BEGIN DATA FOR THIS TASK
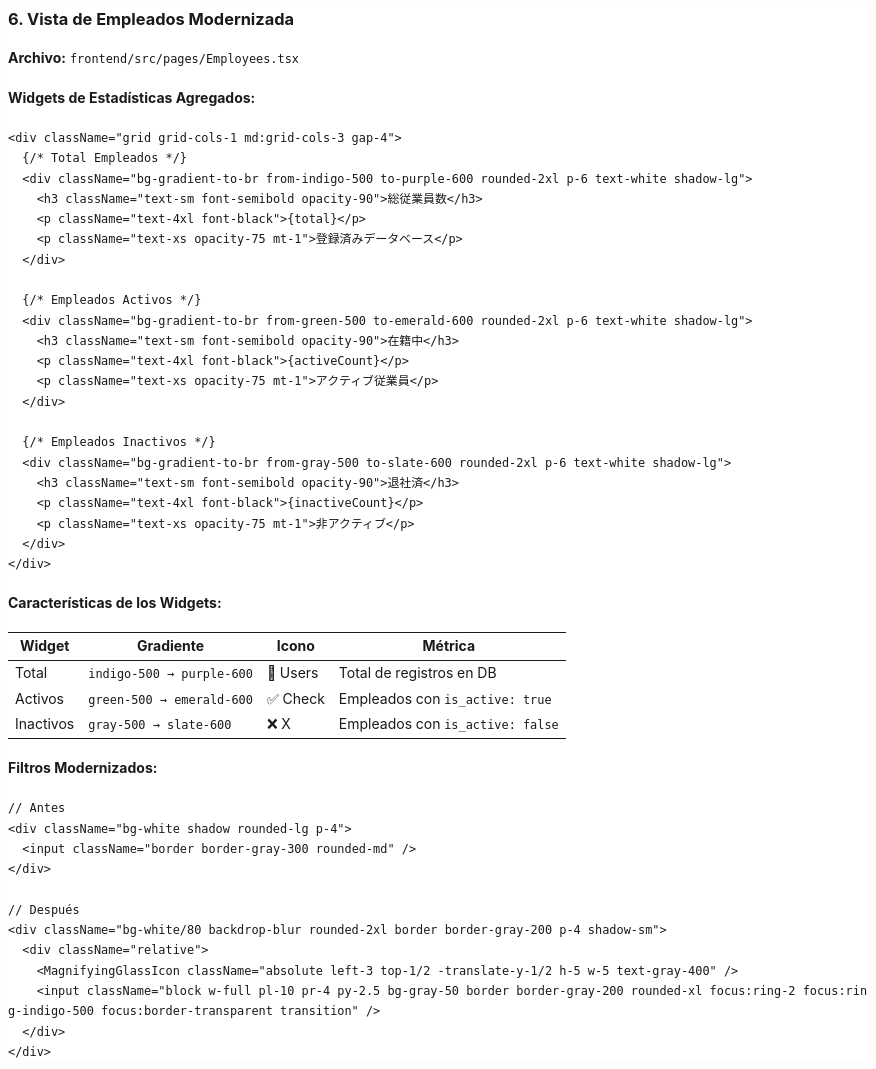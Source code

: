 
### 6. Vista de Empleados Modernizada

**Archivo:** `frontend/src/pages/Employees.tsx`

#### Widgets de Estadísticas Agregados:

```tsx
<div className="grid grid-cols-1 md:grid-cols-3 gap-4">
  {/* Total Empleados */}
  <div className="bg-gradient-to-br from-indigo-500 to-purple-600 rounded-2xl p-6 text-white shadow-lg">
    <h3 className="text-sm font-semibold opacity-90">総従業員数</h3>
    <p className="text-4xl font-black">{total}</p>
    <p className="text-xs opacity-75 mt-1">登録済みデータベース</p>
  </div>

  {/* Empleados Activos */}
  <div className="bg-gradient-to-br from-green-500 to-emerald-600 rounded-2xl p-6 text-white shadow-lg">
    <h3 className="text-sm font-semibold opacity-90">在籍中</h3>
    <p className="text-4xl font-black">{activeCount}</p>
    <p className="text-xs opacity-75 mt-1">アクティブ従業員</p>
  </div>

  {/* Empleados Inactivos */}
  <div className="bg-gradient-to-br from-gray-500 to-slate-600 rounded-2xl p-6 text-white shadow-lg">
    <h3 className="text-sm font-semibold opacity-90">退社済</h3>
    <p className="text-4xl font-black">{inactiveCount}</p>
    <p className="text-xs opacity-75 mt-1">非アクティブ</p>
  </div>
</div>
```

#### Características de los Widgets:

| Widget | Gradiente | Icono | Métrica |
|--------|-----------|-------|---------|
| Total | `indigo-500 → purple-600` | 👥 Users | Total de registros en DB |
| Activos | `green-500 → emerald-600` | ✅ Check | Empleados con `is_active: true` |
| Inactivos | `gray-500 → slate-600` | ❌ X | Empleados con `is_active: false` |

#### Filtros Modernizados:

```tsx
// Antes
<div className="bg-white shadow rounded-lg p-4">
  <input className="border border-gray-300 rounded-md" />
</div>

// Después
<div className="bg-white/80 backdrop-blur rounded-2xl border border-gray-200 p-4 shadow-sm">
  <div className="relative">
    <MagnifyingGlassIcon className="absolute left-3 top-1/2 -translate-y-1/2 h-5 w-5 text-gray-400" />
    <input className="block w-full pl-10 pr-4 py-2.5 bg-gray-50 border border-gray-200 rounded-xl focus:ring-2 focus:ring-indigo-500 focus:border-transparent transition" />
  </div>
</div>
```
END DATA FOR THIS TASK
BEGIN DATA FOR THIS TASK
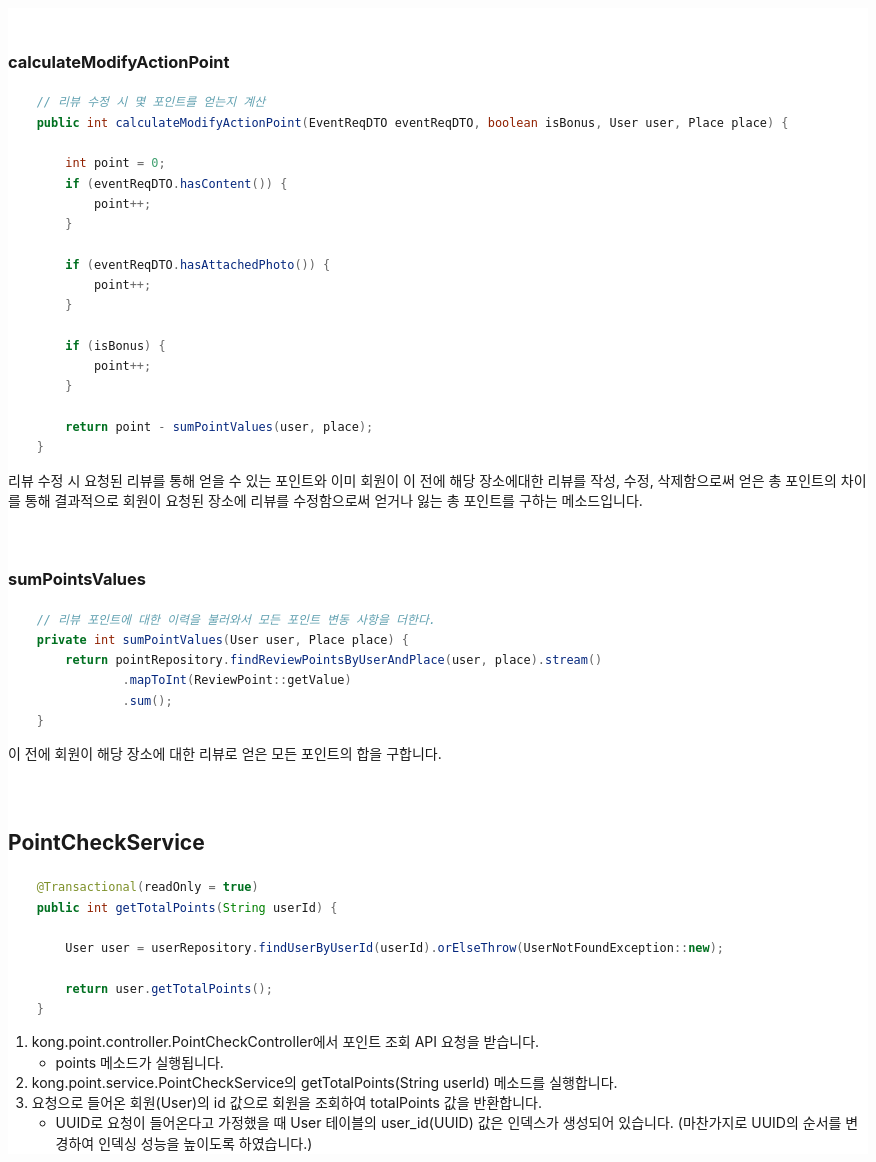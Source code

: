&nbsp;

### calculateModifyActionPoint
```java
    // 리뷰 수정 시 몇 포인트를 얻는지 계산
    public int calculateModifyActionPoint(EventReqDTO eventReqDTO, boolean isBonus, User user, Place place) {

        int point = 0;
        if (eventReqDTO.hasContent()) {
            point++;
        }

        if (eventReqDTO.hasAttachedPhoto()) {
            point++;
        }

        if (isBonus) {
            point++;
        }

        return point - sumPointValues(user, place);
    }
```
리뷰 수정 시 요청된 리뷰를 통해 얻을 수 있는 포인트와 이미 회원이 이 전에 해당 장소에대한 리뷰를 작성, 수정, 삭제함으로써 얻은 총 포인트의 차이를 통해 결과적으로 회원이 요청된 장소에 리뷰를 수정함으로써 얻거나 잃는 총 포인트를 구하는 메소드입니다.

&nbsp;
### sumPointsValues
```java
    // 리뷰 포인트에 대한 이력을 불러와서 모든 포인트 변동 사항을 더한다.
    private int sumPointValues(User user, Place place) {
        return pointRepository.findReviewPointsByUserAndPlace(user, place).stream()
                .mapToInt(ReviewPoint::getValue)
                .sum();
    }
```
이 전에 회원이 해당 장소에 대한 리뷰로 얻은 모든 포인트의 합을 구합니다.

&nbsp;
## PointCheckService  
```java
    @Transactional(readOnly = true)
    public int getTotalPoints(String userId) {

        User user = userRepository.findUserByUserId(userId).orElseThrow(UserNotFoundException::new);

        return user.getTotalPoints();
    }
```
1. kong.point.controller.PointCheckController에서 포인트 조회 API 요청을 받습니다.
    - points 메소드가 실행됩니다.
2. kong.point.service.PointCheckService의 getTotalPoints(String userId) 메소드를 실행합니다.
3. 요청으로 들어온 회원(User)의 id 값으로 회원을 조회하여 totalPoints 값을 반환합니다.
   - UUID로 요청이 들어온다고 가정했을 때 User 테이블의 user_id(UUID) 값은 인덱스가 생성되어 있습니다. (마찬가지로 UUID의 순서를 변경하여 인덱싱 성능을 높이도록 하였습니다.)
END DATA FOR THIS TASK
→ **WHAT IS BEING ASKED**: For the listing above, state how many lines hold the string "black", giving the number alone.

→ **ANSWER FOR THIS EXERCISE**: 3